There are photographs and the legend, but no film of Nijinsky so much of what we know is from handed down hearsay and contemporary writings. Luckily, he kept a diary during the period when his schizophrenia was taking hold and it is on this personal written work that much of this multidisciplinary piece is based. It is a plea for letting go of reality and daring to float in another world. 

Conceived and presented by Esther Apituley in association with Scapino Ballet Rotterdam, De Sprong van Nijinsky is beautifully and cleverly staged by director Titus Tiel Groenestege. The very effective décor, by Karl Klomp, consists of a dozen or so clear plastic sheets, pillars almost, the full height of the stage, about eighty centimeters wide. On to these are projected various images to create atmosphere and provide aides memoire. But, perhaps most significantly, they create what amounts to a Hall of Mirrors through which the disoriented dancer wanders, not knowing what is reality and what is fantasy, unable to distinguish between himself and what is a mere reflection of his what he used to be. He sits and writes his diary, reliving his glory days, fearing he will never leap again and that his hopes will die like poppies in the snow.

The show is built around the music composed by Chiel Meijering and beautifully played by Victor Lange on keyboard, Paul Medeiros on violin and Esther Apituley herself on viola. There is quite a bit of spoken word, in Dutch, written by Ko van den Bosch. The myriad characters – nurses, psychiartrist, wife, etc. – are capably played by the musicians and by Gary “Duimalot” Gravenbeek who hovers, a shadowy figure whose function is not entirely clear. But it is on the Nijinsky character that the spotlight dwells.

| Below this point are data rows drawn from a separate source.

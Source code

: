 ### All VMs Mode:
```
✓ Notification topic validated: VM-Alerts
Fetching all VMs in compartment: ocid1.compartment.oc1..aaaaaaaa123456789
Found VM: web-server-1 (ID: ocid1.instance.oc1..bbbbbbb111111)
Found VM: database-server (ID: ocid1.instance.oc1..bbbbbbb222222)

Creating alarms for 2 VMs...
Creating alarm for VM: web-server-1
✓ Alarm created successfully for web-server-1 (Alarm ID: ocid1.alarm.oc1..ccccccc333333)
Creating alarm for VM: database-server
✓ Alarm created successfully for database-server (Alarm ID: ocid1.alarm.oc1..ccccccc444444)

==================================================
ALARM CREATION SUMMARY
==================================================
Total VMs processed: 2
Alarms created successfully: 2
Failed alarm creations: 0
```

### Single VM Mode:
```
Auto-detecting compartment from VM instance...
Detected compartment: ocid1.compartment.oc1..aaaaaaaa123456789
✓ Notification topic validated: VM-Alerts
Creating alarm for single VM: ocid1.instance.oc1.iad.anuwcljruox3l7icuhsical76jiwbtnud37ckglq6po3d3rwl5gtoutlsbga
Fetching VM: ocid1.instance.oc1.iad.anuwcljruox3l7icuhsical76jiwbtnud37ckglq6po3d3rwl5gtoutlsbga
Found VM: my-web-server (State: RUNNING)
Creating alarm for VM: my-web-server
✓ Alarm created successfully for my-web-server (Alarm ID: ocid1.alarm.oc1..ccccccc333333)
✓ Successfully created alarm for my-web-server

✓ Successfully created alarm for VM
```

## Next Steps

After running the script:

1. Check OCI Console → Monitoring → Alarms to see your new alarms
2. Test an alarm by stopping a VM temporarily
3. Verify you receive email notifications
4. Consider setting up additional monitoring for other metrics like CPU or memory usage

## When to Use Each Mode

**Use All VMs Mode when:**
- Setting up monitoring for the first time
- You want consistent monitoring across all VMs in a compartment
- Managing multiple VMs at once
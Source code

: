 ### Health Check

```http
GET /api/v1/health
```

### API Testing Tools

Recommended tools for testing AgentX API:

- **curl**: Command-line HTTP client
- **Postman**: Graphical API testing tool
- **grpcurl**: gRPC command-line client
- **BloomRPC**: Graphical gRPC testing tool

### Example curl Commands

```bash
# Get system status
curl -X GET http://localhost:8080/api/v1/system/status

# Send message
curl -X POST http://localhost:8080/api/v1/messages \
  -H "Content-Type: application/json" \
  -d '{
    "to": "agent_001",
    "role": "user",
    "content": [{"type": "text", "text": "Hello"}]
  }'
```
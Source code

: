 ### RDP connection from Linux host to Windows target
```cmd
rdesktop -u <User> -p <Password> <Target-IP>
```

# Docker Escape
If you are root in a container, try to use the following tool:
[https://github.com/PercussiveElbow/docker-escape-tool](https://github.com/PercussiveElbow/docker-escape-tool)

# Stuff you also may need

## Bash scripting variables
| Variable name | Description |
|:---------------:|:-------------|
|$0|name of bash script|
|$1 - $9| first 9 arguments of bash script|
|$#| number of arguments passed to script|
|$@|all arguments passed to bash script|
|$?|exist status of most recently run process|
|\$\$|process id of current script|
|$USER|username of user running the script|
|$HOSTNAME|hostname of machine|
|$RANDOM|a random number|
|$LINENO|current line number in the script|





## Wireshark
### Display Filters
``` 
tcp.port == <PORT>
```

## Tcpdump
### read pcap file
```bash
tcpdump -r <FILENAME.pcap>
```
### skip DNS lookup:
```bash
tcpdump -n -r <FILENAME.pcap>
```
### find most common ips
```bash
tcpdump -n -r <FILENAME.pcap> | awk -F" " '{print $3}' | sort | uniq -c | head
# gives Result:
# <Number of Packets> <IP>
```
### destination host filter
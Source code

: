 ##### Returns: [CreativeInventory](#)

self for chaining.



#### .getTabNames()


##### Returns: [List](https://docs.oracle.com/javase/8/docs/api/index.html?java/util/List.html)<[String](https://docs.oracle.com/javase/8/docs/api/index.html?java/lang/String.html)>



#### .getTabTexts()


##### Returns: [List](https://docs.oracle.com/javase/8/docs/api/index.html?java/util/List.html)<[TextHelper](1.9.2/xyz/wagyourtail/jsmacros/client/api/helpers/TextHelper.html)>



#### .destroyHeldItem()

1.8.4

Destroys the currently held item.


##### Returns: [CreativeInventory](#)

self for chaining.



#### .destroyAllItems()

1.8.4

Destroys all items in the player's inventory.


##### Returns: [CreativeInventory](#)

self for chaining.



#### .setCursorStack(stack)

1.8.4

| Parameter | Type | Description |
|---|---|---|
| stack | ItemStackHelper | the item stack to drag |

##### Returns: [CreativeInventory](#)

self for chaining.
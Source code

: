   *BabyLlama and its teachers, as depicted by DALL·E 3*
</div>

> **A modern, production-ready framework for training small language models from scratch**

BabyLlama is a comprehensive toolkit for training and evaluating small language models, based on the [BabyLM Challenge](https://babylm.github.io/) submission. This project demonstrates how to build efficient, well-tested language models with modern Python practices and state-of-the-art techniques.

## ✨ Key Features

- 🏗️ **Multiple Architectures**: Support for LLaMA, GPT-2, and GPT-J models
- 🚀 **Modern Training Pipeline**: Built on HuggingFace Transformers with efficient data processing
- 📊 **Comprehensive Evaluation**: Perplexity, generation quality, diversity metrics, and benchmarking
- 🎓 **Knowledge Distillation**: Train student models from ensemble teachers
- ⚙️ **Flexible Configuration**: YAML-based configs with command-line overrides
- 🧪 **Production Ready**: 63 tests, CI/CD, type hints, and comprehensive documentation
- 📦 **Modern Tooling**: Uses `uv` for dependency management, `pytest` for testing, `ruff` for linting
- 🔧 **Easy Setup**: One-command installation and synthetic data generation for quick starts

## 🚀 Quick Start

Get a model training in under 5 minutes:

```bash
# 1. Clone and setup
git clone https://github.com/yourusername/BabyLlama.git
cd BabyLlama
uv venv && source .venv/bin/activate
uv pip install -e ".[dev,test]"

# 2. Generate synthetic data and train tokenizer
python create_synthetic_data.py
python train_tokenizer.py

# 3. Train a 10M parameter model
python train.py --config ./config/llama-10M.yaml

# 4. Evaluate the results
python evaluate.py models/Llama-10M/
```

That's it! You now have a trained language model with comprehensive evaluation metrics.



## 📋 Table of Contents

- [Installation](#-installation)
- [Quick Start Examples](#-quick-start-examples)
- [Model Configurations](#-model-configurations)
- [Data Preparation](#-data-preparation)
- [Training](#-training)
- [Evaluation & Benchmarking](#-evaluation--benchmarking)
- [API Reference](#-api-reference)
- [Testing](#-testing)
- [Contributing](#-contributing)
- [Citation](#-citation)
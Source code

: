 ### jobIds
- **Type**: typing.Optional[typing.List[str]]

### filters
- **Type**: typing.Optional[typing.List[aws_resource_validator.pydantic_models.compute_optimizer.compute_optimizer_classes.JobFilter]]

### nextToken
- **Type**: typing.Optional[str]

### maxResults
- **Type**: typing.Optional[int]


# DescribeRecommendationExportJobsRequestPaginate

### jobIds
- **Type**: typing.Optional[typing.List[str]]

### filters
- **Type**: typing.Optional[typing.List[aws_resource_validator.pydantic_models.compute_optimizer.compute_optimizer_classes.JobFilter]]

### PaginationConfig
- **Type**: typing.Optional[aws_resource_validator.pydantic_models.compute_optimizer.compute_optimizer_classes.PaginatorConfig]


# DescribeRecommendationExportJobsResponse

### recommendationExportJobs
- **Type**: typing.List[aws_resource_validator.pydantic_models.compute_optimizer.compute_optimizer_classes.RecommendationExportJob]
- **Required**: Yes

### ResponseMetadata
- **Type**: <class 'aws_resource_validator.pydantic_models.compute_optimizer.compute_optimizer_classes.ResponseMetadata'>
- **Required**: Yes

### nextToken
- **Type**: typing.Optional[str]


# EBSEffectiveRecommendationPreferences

Convincingly portrayed by Scapino Ballet principal dancer Mischa vam Leeuven we feel the agony and frustration of an artist who has lost his way or, in this case, had it stolen from him in a cruel twist of fate. He is an errant soul who, in his madness, believes he is a king, an emperor, God even. He fantasizes that he could still leap high enough to whirl up the dust on the moon.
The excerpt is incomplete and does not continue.